Is There a Place For God in School?
DURING A SINGLE WEEK LAST MONTH in the District of Columbia public schools, two high school students were shot and seriously wounded, another student was stabbed by a sixth-grade girl, an assistant principal was punched in the face, and a policeman was assaulted by students. Mayor Sharon Pratt Kelly responded to the mayhem as big-city mayors often do: she announced plans to post 60 more cops on campus. But her predecessor in the job is convinced that a higher power is required. Ex-mayor and now councilman Marion Barry has proposed a law allowing students to lead nonsectarian classroom prayers. "Maybe, just maybe, it will turn some of our values around," he says. "We've lost our way."

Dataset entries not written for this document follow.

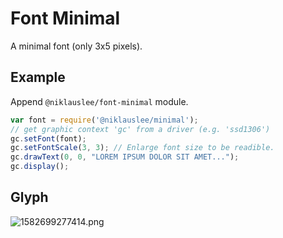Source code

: # Font Minimal

A minimal font (only 3x5 pixels).
 
## Example
 
Append `@niklauslee/font-minimal` module.
 
```js
var font = require('@niklauslee/minimal');
// get graphic context 'gc' from a driver (e.g. 'ssd1306')
gc.setFont(font);
gc.setFontScale(3, 3); // Enlarge font size to be readible.
gc.drawText(0, 0, "LOREM IPSUM DOLOR SIT AMET...");
gc.display();
```
 
## Glyph

![1582699277414.png](/api/photos/niklauslee/font-minimal/1582699277414.png)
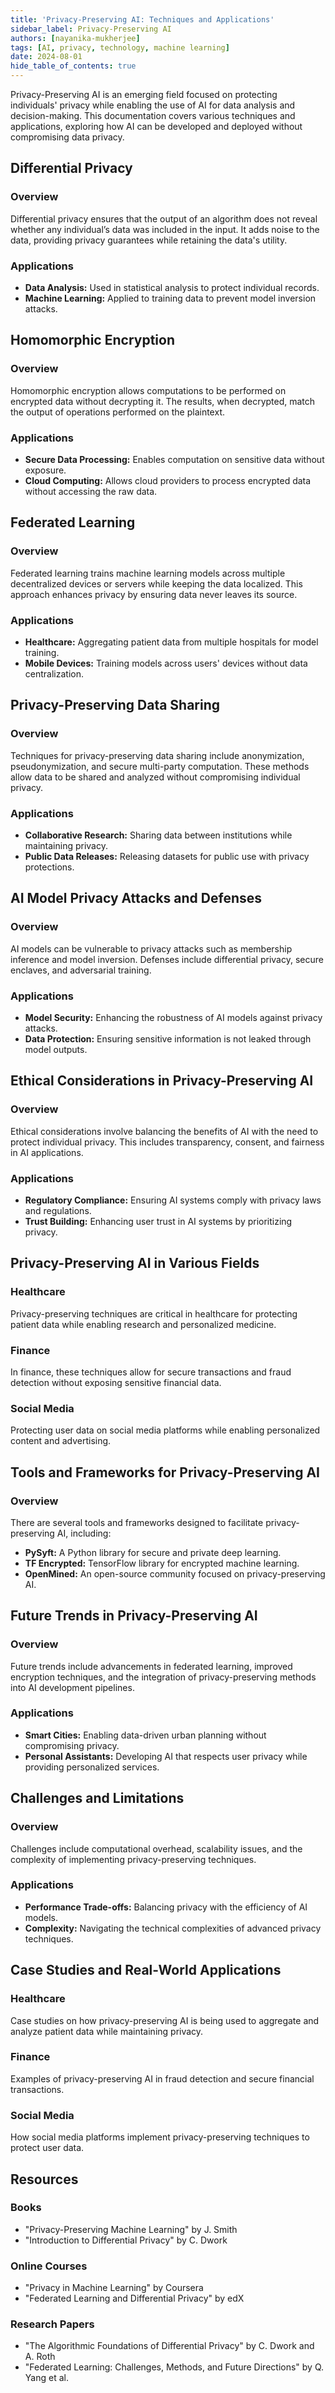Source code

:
 ```yaml
---
title: 'Privacy-Preserving AI: Techniques and Applications'
sidebar_label: Privacy-Preserving AI
authors: [nayanika-mukherjee]
tags: [AI, privacy, technology, machine learning]
date: 2024-08-01
hide_table_of_contents: true
--- 
```


Privacy-Preserving AI is an emerging field focused on protecting individuals' privacy while enabling the use of AI for data analysis and decision-making. This documentation covers various techniques and applications, exploring how AI can be developed and deployed without compromising data privacy.

<!-- truncate -->

## Differential Privacy

### Overview
Differential privacy ensures that the output of an algorithm does not reveal whether any individual’s data was included in the input. It adds noise to the data, providing privacy guarantees while retaining the data's utility.

### Applications
- **Data Analysis:** Used in statistical analysis to protect individual records.
- **Machine Learning:** Applied to training data to prevent model inversion attacks.

## Homomorphic Encryption

### Overview
Homomorphic encryption allows computations to be performed on encrypted data without decrypting it. The results, when decrypted, match the output of operations performed on the plaintext.

### Applications
- **Secure Data Processing:** Enables computation on sensitive data without exposure.
- **Cloud Computing:** Allows cloud providers to process encrypted data without accessing the raw data.

## Federated Learning

### Overview
Federated learning trains machine learning models across multiple decentralized devices or servers while keeping the data localized. This approach enhances privacy by ensuring data never leaves its source.

### Applications
- **Healthcare:** Aggregating patient data from multiple hospitals for model training.
- **Mobile Devices:** Training models across users' devices without data centralization.

## Privacy-Preserving Data Sharing

### Overview
Techniques for privacy-preserving data sharing include anonymization, pseudonymization, and secure multi-party computation. These methods allow data to be shared and analyzed without compromising individual privacy.

### Applications
- **Collaborative Research:** Sharing data between institutions while maintaining privacy.
- **Public Data Releases:** Releasing datasets for public use with privacy protections.

## AI Model Privacy Attacks and Defenses

### Overview
AI models can be vulnerable to privacy attacks such as membership inference and model inversion. Defenses include differential privacy, secure enclaves, and adversarial training.

### Applications
- **Model Security:** Enhancing the robustness of AI models against privacy attacks.
- **Data Protection:** Ensuring sensitive information is not leaked through model outputs.

## Ethical Considerations in Privacy-Preserving AI

### Overview
Ethical considerations involve balancing the benefits of AI with the need to protect individual privacy. This includes transparency, consent, and fairness in AI applications.

### Applications
- **Regulatory Compliance:** Ensuring AI systems comply with privacy laws and regulations.
- **Trust Building:** Enhancing user trust in AI systems by prioritizing privacy.

## Privacy-Preserving AI in Various Fields

### Healthcare
Privacy-preserving techniques are critical in healthcare for protecting patient data while enabling research and personalized medicine.

### Finance
In finance, these techniques allow for secure transactions and fraud detection without exposing sensitive financial data.

### Social Media
Protecting user data on social media platforms while enabling personalized content and advertising.

## Tools and Frameworks for Privacy-Preserving AI

### Overview
There are several tools and frameworks designed to facilitate privacy-preserving AI, including:
- **PySyft:** A Python library for secure and private deep learning.
- **TF Encrypted:** TensorFlow library for encrypted machine learning.
- **OpenMined:** An open-source community focused on privacy-preserving AI.

## Future Trends in Privacy-Preserving AI

### Overview
Future trends include advancements in federated learning, improved encryption techniques, and the integration of privacy-preserving methods into AI development pipelines.

### Applications
- **Smart Cities:** Enabling data-driven urban planning without compromising privacy.
- **Personal Assistants:** Developing AI that respects user privacy while providing personalized services.

## Challenges and Limitations

### Overview
Challenges include computational overhead, scalability issues, and the complexity of implementing privacy-preserving techniques.

### Applications
- **Performance Trade-offs:** Balancing privacy with the efficiency of AI models.
- **Complexity:** Navigating the technical complexities of advanced privacy techniques.

## Case Studies and Real-World Applications

### Healthcare
Case studies on how privacy-preserving AI is being used to aggregate and analyze patient data while maintaining privacy.

### Finance
Examples of privacy-preserving AI in fraud detection and secure financial transactions.

### Social Media
How social media platforms implement privacy-preserving techniques to protect user data.

## Resources

### Books
- "Privacy-Preserving Machine Learning" by J. Smith
- "Introduction to Differential Privacy" by C. Dwork

### Online Courses
- "Privacy in Machine Learning" by Coursera
- "Federated Learning and Differential Privacy" by edX

### Research Papers
- "The Algorithmic Foundations of Differential Privacy" by C. Dwork and A. Roth
- "Federated Learning: Challenges, Methods, and Future Directions" by Q. Yang et al.

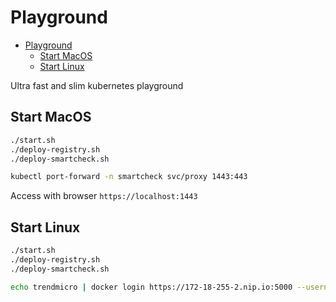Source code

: # Playground

- [Playground](#playground)
  - [Start MacOS](#start-macos)
  - [Start Linux](#start-linux)

Ultra fast and slim kubernetes playground

## Start MacOS

```sh
./start.sh
./deploy-registry.sh
./deploy-smartcheck.sh
```

```sh
kubectl port-forward -n smartcheck svc/proxy 1443:443
```

Access with browser `https://localhost:1443`

## Start Linux

```sh
./start.sh
./deploy-registry.sh
./deploy-smartcheck.sh
```

```sh
echo trendmicro | docker login https://172-18-255-2.nip.io:5000 --username admin --password-stdin
```
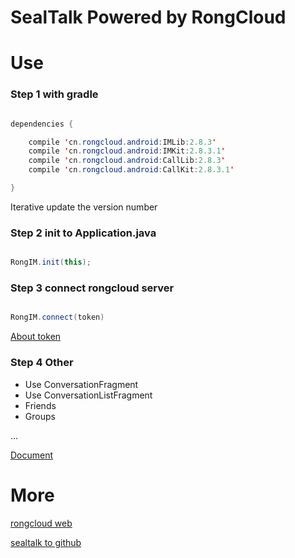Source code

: # SealTalk Powered by RongCloud


# Use

### Step 1 with gradle 

```Java

dependencies {

    compile 'cn.rongcloud.android:IMLib:2.8.3'
    compile 'cn.rongcloud.android:IMKit:2.8.3.1'
    compile 'cn.rongcloud.android:CallLib:2.8.3'
    compile 'cn.rongcloud.android:CallKit:2.8.3.1'

}

```

Iterative update the version number

### Step 2 init to Application.java

```Java

RongIM.init(this);

```

### Step 3 connect rongcloud server

```Java

RongIM.connect(token)

```

[About token](http://www.rongcloud.cn/docs/index.html)

### Step 4 Other

- Use ConversationFragment
- Use ConversationListFragment
- Friends
- Groups

...

[Document](http://www.rongcloud.cn/docs/android.html)


# More

[rongcloud web](http://rongcloud.cn/)

[sealtalk to github](https://github.com/sealtalk/sealtalk-android)


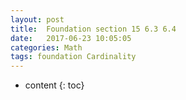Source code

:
 ```yaml
---
layout: post
title:  Foundation section 15 6.3 6.4
date:   2017-06-23 10:05:05
categories: Math
tags: foundation Cardinality
---
```

* content
{: toc}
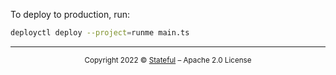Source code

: To deploy to production, run:

```sh {"id":"01HFW6VKQX9B4ZJH9TG4A5XKKC"}
deployctl deploy --project=runme main.ts
```

---

<p align="center"><small>Copyright 2022 © <a href="http://stateful.com/">Stateful</a> – Apache 2.0 License</small></p>
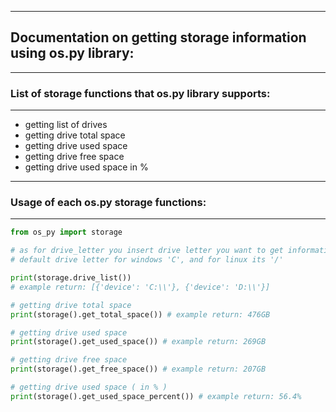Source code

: ------------------------
## Documentation on getting storage information using os.py library:
-------------------------
### List of storage functions that os.py library supports:
------------------------

* getting list of drives
* getting drive total space
* getting drive used space
* getting drive free space
* getting drive used space in %

------------------------
### Usage of each os.py storage functions:
------------------------

```python
from os_py import storage

# as for drive_letter you insert drive letter you want to get information about, example: 'C'
# default drive letter for windows 'C', and for linux its '/'

print(storage.drive_list())
# example return: [{'device': 'C:\\'}, {'device': 'D:\\'}]

# getting drive total space
print(storage().get_total_space()) # example return: 476GB

# getting drive used space
print(storage().get_used_space()) # example return: 269GB

# getting drive free space
print(storage().get_free_space()) # example return: 207GB

# getting drive used space ( in % )
print(storage().get_used_space_percent()) # example return: 56.4%
```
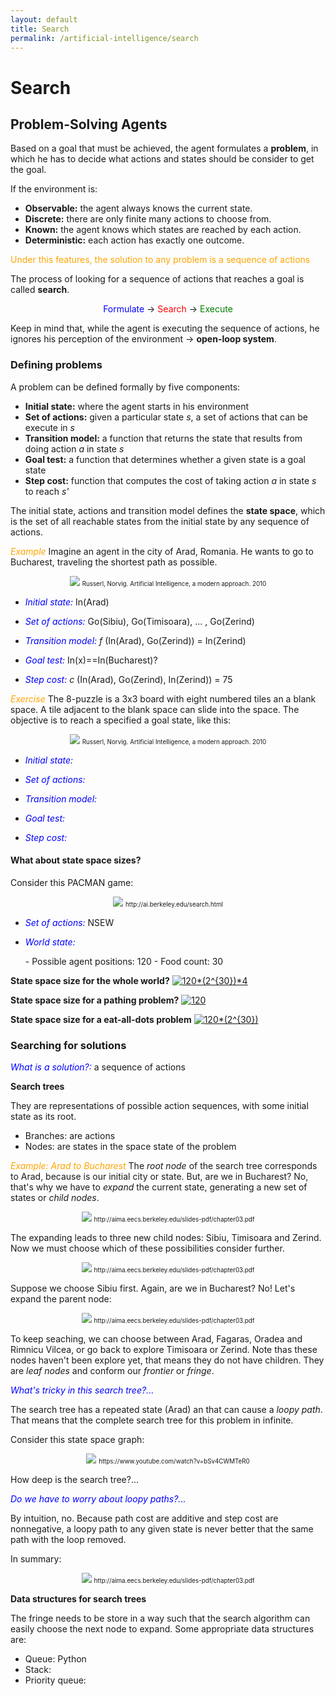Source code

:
```yaml
---
layout: default
title: Search
permalink: /artificial-intelligence/search
---
```


# Search

## Problem-Solving Agents
Based on a goal that must be achieved, the agent formulates a **problem**, in which he has to decide what actions and states should be consider to get the goal.

If the environment is:
- __Observable:__ the agent always knows the current state.
- __Discrete:__ there are only finite many actions to choose from.
- __Known:__ the agent knows which states are reached by each action.
- __Deterministic:__ each action has exactly one outcome.

<font color="orange">Under this features, the solution to any problem is a sequence of actions </font>

The process of looking for a sequence of actions that reaches a goal is called **search**.

<div style="text-align:center">
<font color="blue">Formulate</font> &#8594; <font color="red">Search</font> &#8594; <font color="green">Execute</font>
</div>

Keep in mind that, while the agent is executing the sequence of actions, he ignores his perception of the environment &#8594; **open-loop system**.

### Defining problems
A problem can be defined formally by five components:

- **Initial state:** where the agent starts in his environment
- **Set of actions:** given a particular state _s_,  a set of actions that can be execute in _s_
- **Transition model:** a function that returns the state that results from doing action _a_ in state _s_
- **Goal test:** a function that determines whether a given state is a goal state
- **Step cost:** function that computes the cost of taking action _a_ in state _s_ to reach _s'_

The initial state, actions and transition model defines the **state space**, which is the set of all reachable states from the initial state by any sequence of actions.

<font color="orange"><i>Example</i></font>
Imagine an agent in the city of Arad, Romania. He wants to go to Bucharest, traveling the shortest path as possible.

<div style="text-align:center">
  <img src ="/cstopics/IntroAI/figures/romania.png" />
  <span style="font-size:70%">Russerl, Norvig. Artificial Intelligence, a modern approach. 2010</span>
</div>

- <p><font color="blue"><i>Initial state:</i></font> In(Arad)</p>
- <p><font color="blue"><i>Set of actions:</i></font> Go(Sibiu), Go(Timisoara), ... , Go(Zerind)</p>
- <p><font color="blue"><i>Transition model:</i></font> <i>f </i>(In(Arad), Go(Zerind)) = In(Zerind)</p>
- <p><font color="blue"><i>Goal test:</i></font> In(x)==In(Bucharest)? </p>
- <p><font color="blue"><i>Step cost:</i></font> <i>c</i> (In(Arad), Go(Zerind), In(Zerind)) = 75 </p>


<font color="orange"><i>Exercise</i></font>
The 8-puzzle is a 3x3 board with eight numbered tiles an a blank space. A tile adjacent to the blank space can slide into the space. The objective is to reach a specified a goal state, like this:

<div style="text-align:center">
  <img src ="/cstopics/IntroAI/figures/8puzzle.png" />
  <span style="font-size:70%">Russerl, Norvig. Artificial Intelligence, a modern approach. 2010</span>
</div>

- <p><font color="blue"><i>Initial state:</i></font> </p>
- <p><font color="blue"><i>Set of actions:</i></font> </p>
- <p><font color="blue"><i>Transition model:</i></font> </p>
- <p><font color="blue"><i>Goal test:</i></font> </p>
- <p><font color="blue"><i>Step cost:</i></font>  </p>

#### What about state space sizes?
Consider this PACMAN game:
<div style="text-align:center">
  <img src ="/cstopics/IntroAI/figures/pacman1.png" />
  <span style="font-size:70%">http://ai.berkeley.edu/search.html</span>
</div>

- <p><font color="blue"><i>Set of actions:</i></font> NSEW </p>
- <p><font color="blue"><i>World state:</i></font> </p>
  - Possible agent positions: 120
  - Food count: 30

**State space size for the whole world?**
<a href="https://www.codecogs.com/eqnedit.php?latex=120*(2^{30})*4" target="_blank"><img src="https://latex.codecogs.com/gif.latex?120*(2^{30})*4" title="120*(2^{30})*4" /></a>

**State space size for a pathing problem?**
<a href="https://www.codecogs.com/eqnedit.php?latex=120" target="_blank"><img src="https://latex.codecogs.com/gif.latex?120" title="120" /></a>

**State space size for a eat-all-dots problem**
<a href="https://www.codecogs.com/eqnedit.php?latex=120*(2^{30})" target="_blank"><img src="https://latex.codecogs.com/gif.latex?120*(2^{30})" title="120*(2^{30})" /></a>


### Searching for solutions
<p><font color="blue"><i>What is a solution?:</i></font> a sequence of actions </p>

**Search trees**

They are representations of possible action sequences, with some initial state as its root.
- Branches: are actions
- Nodes: are states in the space state of the problem

<font color="orange"><i>Example: Arad to Bucharest</i></font>
The _root node_ of the search tree corresponds to Arad, because is our initial city or state. But, are we in Bucharest? No, that's why we have to _expand_ the current state, generating a new set of states or _child nodes_.

<div style="text-align:center">
  <img src ="/cstopics/IntroAI/figures/search_tree1.png" />
  <span style="font-size:70%">http://aima.eecs.berkeley.edu/slides-pdf/chapter03.pdf</span>
</div>

The expanding leads to three new child nodes: Sibiu, Timisoara and Zerind. Now we must choose which of these possibilities consider further.

<div style="text-align:center">
  <img src ="/cstopics/IntroAI/figures/search_tree2.png" />
  <span style="font-size:70%">http://aima.eecs.berkeley.edu/slides-pdf/chapter03.pdf</span>
</div>

Suppose we choose Sibiu first. Again, are we in Bucharest? No! Let's expand the parent node:

<div style="text-align:center">
  <img src ="/cstopics/IntroAI/figures/search_tree3.png" />
  <span style="font-size:70%">http://aima.eecs.berkeley.edu/slides-pdf/chapter03.pdf</span>
</div>

To keep seaching, we can choose between Arad, Fagaras, Oradea and Rimnicu Vilcea, or go back to explore Timisoara or Zerind. Note thas these nodes haven't been explore yet, that means they do not have children. They are _leaf nodes_ and conform our _frontier_ or _fringe_.

<font color="blue"><i>What's tricky in this search tree?...</i></font>

The search tree has a repeated state (Arad) an that can cause a _loopy path_. That means that the complete search tree for this problem in infinite.

Consider this state space graph:
<div style="text-align:center">
  <img src ="/cstopics/IntroAI/figures/search_tree4.png" />
  <span style="font-size:70%">https://www.youtube.com/watch?v=bSv4CWMTeR0</span>
</div>

How deep is the search tree?...

<font color="blue"><i>Do we have to worry about loopy paths?...</i></font>

By intuition, no. Because path cost are additive and step cost are nonnegative, a loopy path to any given state is never better that the same path with the loop removed.

In summary:

<div style="text-align:center">
  <img src ="/cstopics/IntroAI/figures/algTreeSearch.png" />
  <span style="font-size:70%">http://aima.eecs.berkeley.edu/slides-pdf/chapter03.pdf</span>
</div>

**Data structures for search trees**

The fringe needs to be store in a way such that the search algorithm can easily choose the next node to expand. Some appropriate data structures are:
- Queue: Python
- Stack:
- Priority queue:

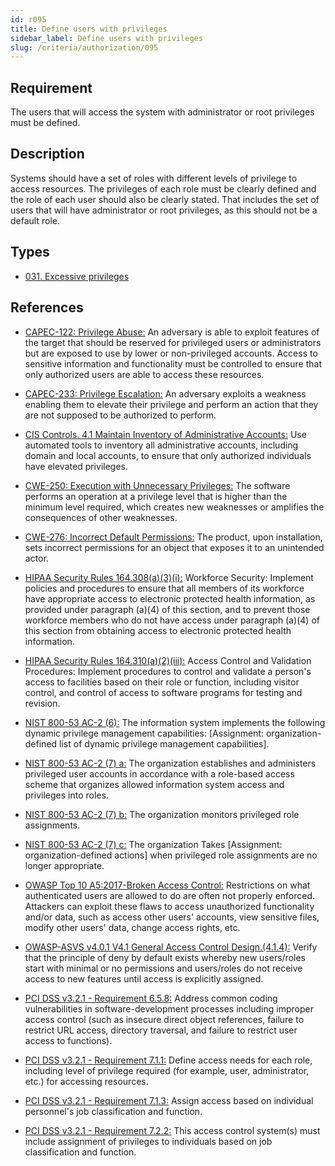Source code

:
 ```yaml
---
id: r095
title: Define users with privileges
sidebar_label: Define users with privileges
slug: /criteria/authorization/095
---
```


## Requirement

The users that will access the system
with administrator or root privileges
must be defined.

## Description

Systems should have a set of roles
with different levels of privilege
to access resources.
The privileges of each role must be clearly defined
and the role of each user
should also be clearly stated.
That includes the set of users
that will have administrator
or root privileges,
as this should not be a default role.

## Types

- [031. Excessive privileges](/types/031)

## References

- [CAPEC-122: Privilege Abuse:](http://capec.mitre.org/data/definitions/122.html)
An adversary is able to exploit features of the target
that should be reserved
for privileged users or administrators
but are exposed to use by lower
or non-privileged accounts.
Access to sensitive information
and functionality must be controlled
to ensure that only authorized users
are able to access these resources.

- [CAPEC-233: Privilege Escalation:](http://capec.mitre.org/data/definitions/233.html)
An adversary exploits a weakness
enabling them to elevate their privilege
and perform an action
that they are not supposed to be
authorized to perform.

- [CIS Controls. 4.1 Maintain Inventory of Administrative Accounts:](https://www.cisecurity.org/controls/)
Use automated tools to inventory
all administrative accounts,
including domain and local accounts,
to ensure that only authorized individuals
have elevated privileges.

- [CWE-250: Execution with Unnecessary Privileges:](https://cwe.mitre.org/data/definitions/250.html)
The software performs an operation
at a privilege level that is higher
than the minimum level required,
which creates new weaknesses
or amplifies the consequences
of other weaknesses.

- [CWE-276: Incorrect Default Permissions:](https://cwe.mitre.org/data/definitions/276.html)
The product, upon installation,
sets incorrect permissions for an object
that exposes it
to an unintended actor.

- [HIPAA Security Rules 164.308(a)(3)(i):](https://www.law.cornell.edu/cfr/text/45/164.308)
Workforce Security:
Implement policies and procedures
to ensure that all members of its workforce
have appropriate access
to electronic protected health information,
as provided under paragraph (a)(4) of this section,
and to prevent those workforce members
who do not have access
under paragraph (a)(4) of this section
from obtaining access
to electronic protected health information.

- [HIPAA Security Rules 164.310(a)(2)(iii):](https://www.law.cornell.edu/cfr/text/45/164.310)
Access Control and Validation Procedures:
Implement procedures to control and validate
a person's access to facilities
based on their role or function,
including visitor control,
and control of access to software programs
for testing and revision.

- [NIST 800-53 AC-2 (6):](https://nvd.nist.gov/800-53/Rev4/control/AC-2)
The information system implements
the following dynamic
privilege management capabilities:
[Assignment: organization-defined list
of dynamic privilege management capabilities].

- [NIST 800-53 AC-2 (7) a:](https://nvd.nist.gov/800-53/Rev4/control/AC-2)
The organization establishes and administers
privileged user accounts
in accordance with a role-based access scheme
that organizes allowed information system access
and privileges into roles.

- [NIST 800-53 AC-2 (7) b:](https://nvd.nist.gov/800-53/Rev4/control/AC-2)
The organization monitors privileged role assignments.

- [NIST 800-53 AC-2 (7) c:](https://nvd.nist.gov/800-53/Rev4/control/AC-2)
The organization Takes [Assignment: organization-defined actions]
when privileged role assignments
are no longer appropriate.

- [OWASP Top 10 A5:2017-Broken Access Control:](https://owasp.org/www-project-top-ten/OWASP_Top_Ten_2017/Top_10-2017_A5-Broken_Access_Control)
Restrictions on what authenticated users
are allowed to do
are often not properly enforced.
Attackers can exploit these flaws
to access unauthorized functionality
and/or data,
such as access other users' accounts,
view sensitive files,
modify other users' data,
change access rights, etc.

- [OWASP-ASVS v4.0.1 V4.1 General Access Control Design.(4.1.4):](https://owasp.org/www-project-application-security-verification-standard/)
Verify that the principle of deny by default exists
whereby new users/roles start with minimal
or no permissions and users/roles
do not receive access to new features
until access is explicitly assigned.

- [PCI DSS v3.2.1 - Requirement 6.5.8:](https://www.pcisecuritystandards.org/documents/PCI_DSS_v3-2-1.pdf)
Address common coding vulnerabilities
in software-development processes
including improper access control
(such as insecure direct object references,
failure to restrict URL access,
directory traversal,
and failure to restrict user access
to functions).

- [PCI DSS v3.2.1 - Requirement 7.1.1:](https://www.pcisecuritystandards.org/documents/PCI_DSS_v3-2-1.pdf)
Define access needs for each role,
including level of privilege required
(for example, user, administrator, etc.)
for accessing resources.

- [PCI DSS v3.2.1 - Requirement 7.1.3:](https://www.pcisecuritystandards.org/documents/PCI_DSS_v3-2-1.pdf)
Assign access based on
individual personnel's job classification and function.

- [PCI DSS v3.2.1 - Requirement 7.2.2:](https://www.pcisecuritystandards.org/documents/PCI_DSS_v3-2-1.pdf)
This access control system(s)
must include assignment of privileges
to individuals based on job classification
and function.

Barry, who served six months in prison for drug possession after leaving office as mayor, might seem a curious proponent of piety, but his campaign is no oddity. Pressed by voters, legislators around the U.S. are probing for loopholes in Supreme Court rulings that have forbidden mandated school prayers along with "moments of silence" to foster praying and clergy prayers at school graduations. These efforts come, moreover, at a time when the court is re-examining a cornerstone of its rulings on church and state: the so-called Lemon test, which has forbidden virtually all government involvement with religion.
The grass-roots campaign to slip prayer back into school is aimed at a chink in the Supreme Court's rulings: the court has never expressly stated whether voluntary student prayers are permissible. A mail campaign spearheaded by TV evangelist and onetime presidential candidate Pat Robertson has sent every high school principal and attorney general in the nation literature urging that such prayers be allowed as an expression of "free speech" and "equal access to the marketplace of ideas." (His organization does not advocate student prayers on school-wide intercoms, the practice that got Mississippi principal Bishop Knox suspended.)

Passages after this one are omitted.